Hot, dry growing seasons and warm summer nights aren't just devastating for the development of corn; they can also lead to the development of Aspergillus ear rot, and the potential for aflatoxin contamination.
Aflatoxin, a mycotoxin produced by the fungus Aspergillus flavus, shows itself as a yellow-green or gray-green mold on corn kernels. Prolonged hot and dry conditions post-pollination increase the possibility of aflatoxin production.
Alison Robertson, plant pathologist at Iowa State University, says aflatoxin requires nights with temperatures greater than 70 degrees and days with temperatures greater than 86 degrees to effectively develop.
Often confused for aflatoxin, vomitoxin is produced during cool, wet growing seasons. It likely poses no threat for this growing season.

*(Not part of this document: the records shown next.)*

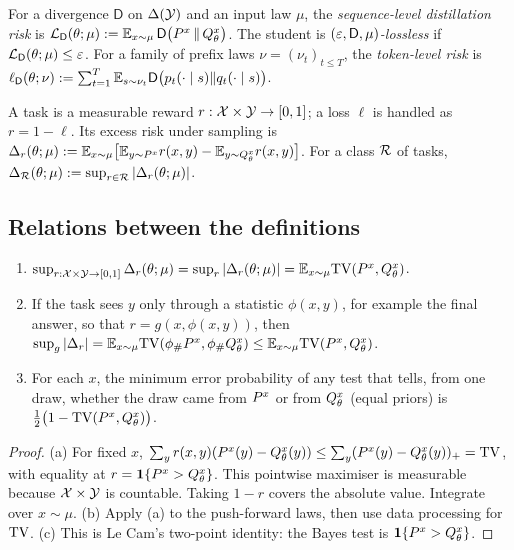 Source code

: \begin{definition}\label{def:risk}
For a divergence $\mathsf D$ on $\Delta(\cY)$ and an input law $\mu$, the \emph{sequence-level
distillation risk} is
$\cL_{\mathsf D}(\theta;\mu):=\E_{x\sim\mu}\,\mathsf D\big(\Pseq\,\|\,\Qseq\big)$.
The student is \emph{$(\eps,\mathsf D,\mu)$-lossless} if $\cL_{\mathsf D}(\theta;\mu)\le\eps$.
For a family of prefix laws $\nu=(\nu_t)_{t\le T}$, the \emph{token-level risk} is
$\ell_{\mathsf D}(\theta;\nu):=\sum_{t=1}^T\E_{s\sim\nu_t}\mathsf D\big(p_t(\cdot\mid s)\|q_t(\cdot\mid s)\big)$.
\end{definition}

\begin{definition}\label{def:task}
A task is a measurable reward $r:\cX\times\cY\to[0,1]$; a loss $\ell$ is handled as $r=1-\ell$.
Its excess risk under sampling is
$\Delta_r(\theta;\mu):=\E_{x\sim\mu}\big[\E_{y\sim\Pseq}r(x,y)-\E_{y\sim\Qseq}r(x,y)\big]$.
For a class $\cR$ of tasks, $\Delta_{\cR}(\theta;\mu):=\sup_{r\in\cR}|\Delta_r(\theta;\mu)|$.
\end{definition}

\subsection{Relations between the definitions}

\begin{proposition}\label{prop:tv-task}
\Pv
\begin{enumerate}[label=(\alph*),nosep]
\item $\sup_{r:\cX\times\cY\to[0,1]}\Delta_r(\theta;\mu)=\sup_{r}|\Delta_r(\theta;\mu)|=\E_{x\sim\mu}\TV(\Pseq,\Qseq)$.
\item If the task sees $y$ only through a statistic $\phi(x,y)$, for example the final answer, so that
$r=g(x,\phi(x,y))$, then
$\sup_g|\Delta_r|=\E_{x\sim\mu}\TV(\phi_\#\Pseq,\phi_\#\Qseq)\le\E_{x\sim\mu}\TV(\Pseq,\Qseq)$.
\item For each $x$, the minimum error probability of any test that tells, from one draw, whether the
draw came from $\Pseq$ or from $\Qseq$ (equal priors) is $\frac12\big(1-\TV(\Pseq,\Qseq)\big)$.
\end{enumerate}
\end{proposition}
\begin{proof}
(a) For fixed $x$, $\sum_y r(x,y)(\Pseq(y)-\Qseq(y))\le\sum_y(\Pseq(y)-\Qseq(y))_+=\TV$, with equality at
$r=\ind\{\Pseq>\Qseq\}$. This pointwise maximiser is measurable because $\cX\times\cY$ is countable.
Taking $1-r$ covers the absolute value. Integrate over $x\sim\mu$.
(b) Apply (a) to the push-forward laws, then use data processing for $\TV$.
(c) This is Le Cam's two-point identity: the Bayes test is $\ind\{\Pseq>\Qseq\}$.
\end{proof}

Aflatxoin, however, is a known carcinogen, and the Food and Drug Administration lists the highest possible aflatoxin content as 20 ppb for the human food supply. For finishing cattle, that content may go no higher than 300 ppb.
University of Illinois Plant Pathologist Carl Bradley says that though this season's prevalence of aflatoxin is currently uncertain, those levels are something to keep in mind.
Dried distillers grains, which are often used as feed for livestock, may be affected by aflatoxin content. "Toxins become even more highly concentrated in the distillers grain," Bradley says, "and [ethanol plants] sell those distiller's grains as feed."
For farmers concerned about the prevalence of aflatoxin, both pathologists say scouting, in early stages, is a sufficient method of testing. Bradley says the most susceptible areas are likely the most stressed - those at the top of hills, and areas with lighter soil.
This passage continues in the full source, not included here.